That's not correct. What it actually does is reserve some markup for use by
third parties that have reverse engineered various old programs (including
programs that competed with Microsoft programs), so that if those people have
workflows that depend on features of those old programs that cannot be
represented in OOXML, they can still use OOXML as a storage format but add in
the extra information they need.

Here's the use case this is aimed at. Suppose I run, say, a law office, and
we've got an internal document management system that does things like index
and cross reference documents, manage citation lists, and stuff like that. The
workflow is based on WordPerfect format (WordPerfect was for a long time the
de facto standard for lawyers).

Now suppose I want to start moving to a newer format for storage. Say I pick
ODF, and start using that for new documents, and make my tools understand it.
I'd like to convert my existing WordPerfect documents to ODF. However, there
are things in WordPerfect that cannot be reproduced exactly in ODF, and this
is a problem. If my tools need to figure out what page something is on, in
order to generate a proper citation to that thing, and I've lost some
formatting information converting to ODF, I may not get the right cite.

So what am I going to do? I'm going to add some extra, proprietary markup of
my own to ODF that lets me include my reverse engineered WordPerfect knowledge
when I convert my old documents to ODF, and my new tools will be modified to
understand this. Now my ODF workflow can generate correct cites for old
documents. Note that LibreOffice won't understand my additional markup, and
will presumably lose it if I edit a document, but that's OK. The old documents
I converted should be read-only.

Of course, I'm not the only person doing this. Suppose you also run a law
office, with a WordPerfect work flow, and are converting to an ODF work flow.
You are likely going to add some proprietary markup, just like I did. We'll
both end up embedding the same WordPerfect information in our converted legacy
documents, but we'll probably pick different markup for it. It would be nice
if we could get together, make a list of things we've reverse engineered, and
agree to use the same markup when embedding that stuff in ODF.

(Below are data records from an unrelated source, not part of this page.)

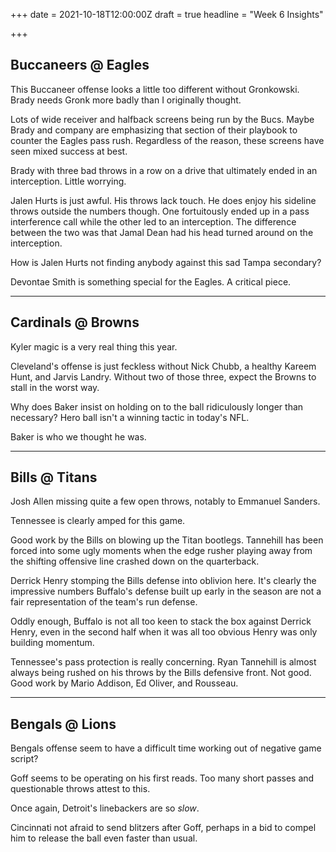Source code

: +++
date = 2021-10-18T12:00:00Z
draft = true
headline = "Week 6 Insights"

+++
## Buccaneers @ Eagles

This Buccaneer offense looks a little too different without Gronkowski. Brady needs Gronk more badly than I originally thought.

Lots of wide receiver and halfback screens being run by the Bucs. Maybe Brady and company are emphasizing that section of their playbook to counter the Eagles pass rush. Regardless of the reason, these screens have seen mixed success at best.

Brady with three bad throws in a row on a drive that ultimately ended in an interception. Little worrying.

Jalen Hurts is just awful. His throws lack touch. He does enjoy his sideline throws outside the numbers though. One fortuitously ended up in a pass interference call while the other led to an interception. The difference between the two was that Jamal Dean had his head turned around on the interception.

How is Jalen Hurts not finding anybody against this sad Tampa secondary?

Devontae Smith is something special for the Eagles. A critical piece.

***

## Cardinals @ Browns

Kyler magic is a very real thing this year.

Cleveland's offense is just feckless without Nick Chubb, a healthy Kareem Hunt, and Jarvis Landry. Without two of those three, expect the Browns to stall in the worst way.

Why does Baker insist on holding on to the ball ridiculously longer than necessary? Hero ball isn't a winning tactic in today's NFL.

Baker is who we thought he was.

***

## Bills @ Titans

Josh Allen missing quite a few open throws, notably to Emmanuel Sanders.

Tennessee is clearly amped for this game.

Good work by the Bills on blowing up the Titan bootlegs. Tannehill has been forced into some ugly moments when the edge rusher playing away from the shifting offensive line crashed down on the quarterback.

Derrick Henry stomping the Bills defense into oblivion here. It's clearly the impressive numbers Buffalo's defense built up early in the season are not a fair representation of the team's run defense.

Oddly enough, Buffalo is not all too keen to stack the box against Derrick Henry, even in the second half when it was all too obvious Henry was only building momentum.

Tennessee's pass protection is really concerning. Ryan Tannehill is almost always being rushed on his throws by the Bills defensive front. Not good. Good work by Mario Addison, Ed Oliver, and Rousseau.

***

## Bengals @ Lions

Bengals offense seem to have a difficult time working out of negative game script?

Goff seems to be operating on his first reads. Too many short passes and questionable throws attest to this.

Once again, Detroit's linebackers are so _slow_.

Cincinnati not afraid to send blitzers after Goff, perhaps in a bid to compel him to release the ball even faster than usual.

And that's essentially what they did in OOXML. They realized there would be
people like us with our law offices, who have reverse engineered legacy data,
that will be extending the markup. So they made a list of a bunch of things
from assorted past proprietary programs that were likely to have been reverse
engineered by various third parties, and reserved some markup for each.

------
ape4
Lets hear it for better RTF support!

------
arca_vorago
I really like LibreOffice, which I switched to from open office a few years
ago (and Star Office before that). My main issue is that I would love to
transition users over to it, but they complain that it messes up formatting
(lots of spreadsheets), so while just about everything else my users do could
be done on GNU/linux, most of the end-user workstations still wallow in
windows land, due to office alone. This release seems to have some massive
improvements for businesses as well.

I will probably send MS a gift once they finally release Office for *nix.